Кузяев исподлобья посмотрел на сестру и сделал вид, что обиделся.
— Это уж ты зря, Александра. Вспомни, как дело-то было Мы как в город приехали, ты по магазинам пошла, за покупками, а я поросят в лечебницу повёз. И мне там сам главный доктор сказал сразу: «Никак нельзя такую хворобу на ферму допускать». Ну как было не продать их?
— Ладно, Ефим. Хоть сейчас-то не ври, — устало махнула рукой Александра и, показав Кузяеву пакетик с крысиным ядом, обо всем рассказала.
Кузяев нахмурился:
— Это что ж получается? Следят за нами ребятишки, улики подбирают?
— Да нет. Они тебя сегодня вроде не видели. Но обидели мы их крепко — сначала ты их от поросят отстранил, теперь базар этот.
— А взрослым кому мальчишки о базаре не сболтнули?
— Не должно вроде.
— А где они сейчас? — продолжал допытываться Кузяев.
Александра призналась, что Гошка поссорился с ней, убежал из чайной, а Никитка пошёл его разыскивать.
— Эх ты, голова, уши холодные, — с досадой сказал Кузяев. — Раз такое дело, надо бы парня при себе держать, глаз с него не спускать. — Он оглянулся, чтобы позвать официантку, и вдруг осёкся. За его спиной, у стены, неловко переминаясь с ноги на ногу, стоял Никитка.
— Это что за невидаль? — удивился Кузяев. — Ты зачем здесь?
— Я… Мы… — забормотал Никитка. — Мне Гошка пакетики велел взять. С ядом с этим.
— Ох, господи, — вздохнула Александра, передавая Никитке пакетики. — И зачем они вам теперь? Где Гошка-то?
— А он там, на улице. Подводу попутную ищет.
— Вот упрямый-поперечный! — рассердилась Александра. — Иди скажи ему: сейчас вместе поедем. — И она обратилась к брату: — Пора трогаться, Ефим.

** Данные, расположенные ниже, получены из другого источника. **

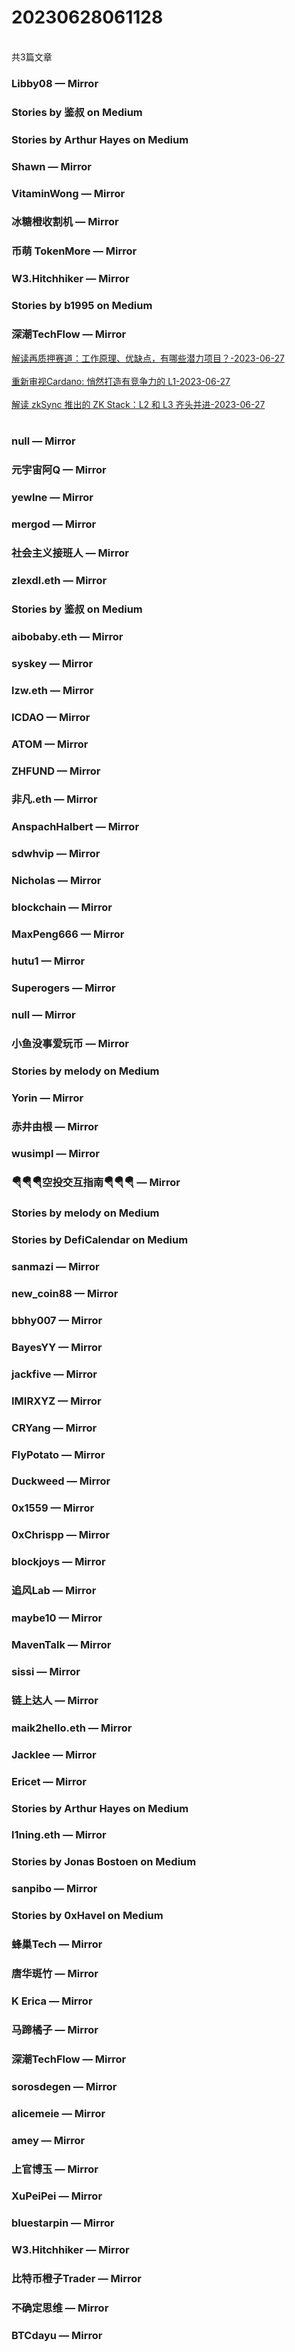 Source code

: <h1>20230628061128</h1><br/>共3篇文章




###  Libby08 — Mirror









###  Stories by 鉴叔 on Medium









###  Stories by Arthur Hayes on Medium







###  Shawn — Mirror







###  VitaminWong — Mirror







###  冰糖橙收割机 — Mirror









###  币萌 TokenMore — Mirror











###  W3.Hitchhiker — Mirror











###  Stories by b1995 on Medium







###  深潮TechFlow — Mirror

<a target=_blank rel=nofollow href="https://mirror.xyz/0x0E58bB9795a9D0F065e3a8Cc2aed2A63D6977d8A/iutM5veEzVZZt4dBAWMHZ-DAPeJEAQYeZrbIfYHjHOQ" >解读再质押赛道：工作原理、优缺点，有哪些潜力项目？-2023-06-27</a><br/><br/><a target=_blank rel=nofollow href="https://mirror.xyz/0x0E58bB9795a9D0F065e3a8Cc2aed2A63D6977d8A/LIPVRLFR_X0QpP3wBO-cosvwSJ7mekiquWU33yM34Dw" >重新审视Cardano: 悄然打造有竞争力的 L1-2023-06-27</a><br/><br/><a target=_blank rel=nofollow href="https://mirror.xyz/0x0E58bB9795a9D0F065e3a8Cc2aed2A63D6977d8A/p6UQ1o6jdWzof4gzeB4Et5HRBdg6VvqPN5rj3nKTGG0" >解读 zkSync 推出的 ZK Stack：L2 和 L3 齐头并进-2023-06-27</a><br/><br/>





###  null — Mirror











###  元宇宙阿Q — Mirror









###  yewlne — Mirror









###  mergod — Mirror







###  社会主义接班人 — Mirror







###  zlexdl.eth — Mirror











###  Stories by 鉴叔 on Medium











###  aibobaby.eth — Mirror









###  syskey — Mirror







###  lzw.eth — Mirror











###  ICDAO — Mirror









###  ATOM — Mirror









###  ZHFUND — Mirror







###  非凡.eth — Mirror













###  AnspachHalbert — Mirror







###  sdwhvip — Mirror













###  Nicholas — Mirror







###  blockchain — Mirror













###  MaxPeng666 — Mirror













###  hutu1 — Mirror







###  Superogers — Mirror













###  null — Mirror









###  小鱼没事爱玩币 — Mirror







###  Stories by melody on Medium







###  Yorin — Mirror









###  赤井由根 — Mirror













###  wusimpl — Mirror







###  🪂🪂🪂空投交互指南🪂🪂🪂 — Mirror







###  Stories by melody on Medium







###  Stories by DefiCalendar on Medium







###  sanmazi — Mirror









###  new_coin88 — Mirror









###  bbhy007 — Mirror









###  BayesYY — Mirror











###  jackfive — Mirror







###  IMIRXYZ — Mirror









###  CRYang — Mirror









###  FlyPotato — Mirror







###  Duckweed — Mirror













###  0x1559 — Mirror











###  0xChrispp — Mirror







###  blockjoys — Mirror









###  追风Lab — Mirror







###  maybe10 — Mirror







###  MavenTalk — Mirror











###  sissi — Mirror

















###  链上达人 — Mirror









###  maik2hello.eth — Mirror







###  Jacklee — Mirror







###  Ericet — Mirror









###  Stories by Arthur Hayes on Medium







###  l1ning.eth — Mirror







###  Stories by Jonas Bostoen on Medium









###  sanpibo — Mirror







###  Stories by 0xHavel on Medium









###  蜂巢Tech — Mirror







###  唐华斑竹 — Mirror















###  K Erica — Mirror









###  马蹄橘子 — Mirror







###  深潮TechFlow — Mirror







###  sorosdegen — Mirror







###  alicemeie — Mirror









###  amey — Mirror









###  上官博玉 — Mirror









###  XuPeiPei — Mirror











###  bluestarpin — Mirror













###  W3.Hitchhiker — Mirror









###  比特币橙子Trader — Mirror







###  不确定思维 — Mirror











###  BTCdayu — Mirror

— Да-да, уже время, — согласился Кузяев.
Он искоса оглядел Никитку, потом поднялся из-за стола и взял его за плечо.
— Ну-ка, выйдем!
Они вышли в коридор, Кузяев затолкал Никитку в дальний полутёмный угол и, держа за плечо, угрожающе шепнул:
— Кайся, как на духу. Чего-нибудь слышал?
— Слышал, дядя Ефим, — так же шёпотом признался Никитка, чувствуя, как рука Кузяева больно сжимает его плечо.
— Ну?
— Вы тётю Шуру поросят заставили продать.
— Та-ак… Очень даже красиво, — протянул Кузяев. — Ну вот что, стрючок, ты меня сегодня в городе не видел, с Александрой я ни о чём не разговаривал и о продаже поросят знать ничего не знаю. Всё запомнил?
— Как же это, дядя Ефим… — начал было Никитка.
— Ты моего Митьку знаешь? — перебил его Кузяев.
— Как не знать…
— Вот и заруби себе на носу. О том, что здесь слышал-видел, помалкивай. Ни Гошке, никому ни слова. А будешь болтать — Митька тебе пропишет ижицу. Знаешь, поди, какие у него кулаки справные. Ну, иди себе. — Кузяев слегка щёлкнул Никитку по затылку, потом сунул ему в руку десятирублёвку. — Возьми. Гостинец себе купишь.
Он подтолкнул Никитку к выходу, проследил, куда тот пошёл, и вернулся обратно в чайную.
— Что у тебя за секреты с Никиткой-то? — спросила Александра.
— Не было печали, так черти накачали! — поморщился Кузяев. — И надо же было ребятишкам в наши дела втереться. Вот и пыхти теперь.
Он быстро допил водку, расплатился с официанткой и встал.
— Вот что, Александра! Надо нам эту заваруху зараз прикончить. Иди сейчас по магазинам, купи ребятам подарков побольше и поезжай домой. Подарки вручишь Гошке с Никитой. Ещё скажи им что-нибудь, успокой, чтобы они шума не поднимали.
— Эх, Ефим, Ефим! — покачала головой Александра. — И зачем ты с этими поросятами связался?
— Не от хорошей жизни, конечно. Беда подходит. Новый председатель ферму проверяет, а у меня недостача большая. Деньги срочно нужны. А откуда их взять? Вот шпитомцы и выручат.
— А может, по-честному, Ефим? — подняла голову Александра. — Пойти да и признаться новому-то хозяину: так, мол, и так. Жадность попутала, на колхозное добро польстились. Ну и деньги, конечно, вернуть.
Кузяев оглянулся по сторонам.
— Ты глупости не городи. Шпитомцы эти нигде не записаны, не учтены. Колхозу до них и дела нет. Тут главное — ребятишек умаслить, подарки им сделать.